Selama masa pemberian izin, Rulan Buton, akan dikawal oleh pengawal tahanan mulai dari berangkat hingga dipulangkan kembali ke rumah tahanan.
"Terdakwa didampingi petugas pengawal tahanan hingga dikembalikan lagi ke Rutan Bareskrim," ujar Haruno.
Seperti diberitakan sebelumnya, Erna Yudhiana (44) istri Ruslan Buton, meninggal dunia akibat sakit yang dialaminya.
Erna diketahui sudah cukup lama mengidap penyakit ginjal dan harus melakukan cuci darah setiap dua minggu sekali.
Erna Yudhiana sempat hadir ke Pengadilan Negeri Jakarta Selatan untuk memperjuangkan keadilan suaminya dengan mengajukan praperadilan pada Juli 2020.
Ia datang ke Pengadilan Negeri Jakarta Selatan sudah dalam kondisi sakit, sehingga harus menggunakan kursi roda.
Kuasa hukum Ruslan Buton, Tonin Tachta Singarimbun menyebutkan jenazah istri Ruslan Buton dikebumikan di Bandung.
Ruslan, lanjut Tonin, juga telah berangkat ke Bandung untuk menghadiri pemakaman setelah Pengadilan Negeri Jakarta Selatan memberi izin kepadanya.
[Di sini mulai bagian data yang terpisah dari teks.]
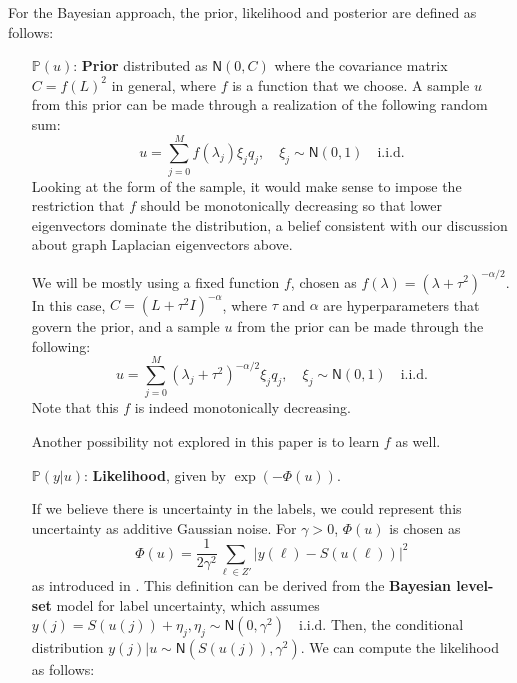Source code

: \documentclass{siamart1116}
\begin{document}
    For the Bayesian approach, the prior, likelihood and posterior are defined as follows:
    \begin{itemize}
    \item[$\mathbb{P}(u)$:] {\bf Prior} distributed as $\mathsf{N}(0,C)$ where the covariance matrix $C = f(L)^2$ in general, where $f$ is a function that we choose. A sample $u$ from this prior can be made through a realization of the following random sum:
    \begin{equation}
    \label{eqn:general_prior}
    u = \sum_{j=0}^M f(\lambda_j)\xi_j q_j,\quad \xi_j\sim \mathsf{N}(0,1) \quad \text{i.i.d.}
    \end{equation}
    Looking at the form of the sample, it would make sense to impose the restriction that $f$ should be monotonically decreasing so that lower eigenvectors dominate the distribution, a belief consistent with our discussion about graph Laplacian eigenvectors above.

    We will be mostly using a fixed function $f$, chosen as $f(\lambda) = (\lambda + \tau^2)^{-\alpha/2}$. In this case, $C = (L + \tau^2I)^{-\alpha}$, where $\tau$ and $\alpha$ are hyperparameters that govern the prior, and a sample $u$ from the prior can be made through the following:
    \begin{equation}
    \label{eqn:prior}
    u = \sum_{j=0}^M (\lambda_j + \tau^2)^{-\alpha/2}\xi_j q_j,\quad \xi_j\sim \mathsf{N}(0,1) \quad \text{i.i.d.}
    \end{equation}
    Note that this $f$ is indeed monotonically decreasing.

    Another possibility not explored in this paper is to learn $f$ as well.

    \item[$\mathbb{P}(y|u)$:] {\bf Likelihood}, given by $\exp(-\Phi(u))$.

    If we believe there is uncertainty in the labels, we could represent this uncertainty as additive Gaussian noise. For $\gamma > 0$, $\Phi(u)$ is chosen as
    \begin{equation}
    \label{eqn:likelihood}
    \Phi(u) = \displaystyle \frac{1}{2\gamma^2}\sum_{\ell\in Z'}|y(\ell)-S(u(\ell))|^2
    \end{equation}
    as introduced in \cite{BLS}. This definition can be derived from the {\bf Bayesian level-set} model for label uncertainty, which assumes $y(j) = S(u(j)) + \eta_j, \eta_j \sim \mathsf{N}(0,\gamma^2) \quad \text{i.i.d.}$ Then, the conditional distribution $y(j) | u \sim \mathsf{N}(S(u(j)),\gamma^2)$. We can compute the likelihood as follows:


\end{itemize}
\end{document}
Izin tersebut diberikan berdasarkan surat penetapan majelis hakim nomor 845/Pid.Sus/2020/PN.Jkt.Sel yang mengabulkan permohonan tim penasihat hukum terdakwa dengan alasan demi kemanusiaan.
"Menetapkan memberi izin kepada terdakwa Ruslan Buton bin La Mudjuni tersebut karena istrinya meninggal dunia," tulis keterangan dalam surat penetapan majelis hakim tersebut.
Adapun surat penetapan itu ditetapkan pada Jumat, 25 September 2020. Serta ditandatangani oleh hakim Ketua Majelis Dedy Hermawan serta hakim anggota majelis Ratmoho dan Haruno Patriadi yang memeriksa dan mengadili perkara.
Ruslan Buton telah menjalani sidang perkara keonaran dan ujaran kebencian di Pengadilan Negeri Jakarta Selatan sejak 13 Agustus 2020.
Ruslan didakwa didakwa empat pasal alternatif oleh Jaksa penuntut umum (JPU).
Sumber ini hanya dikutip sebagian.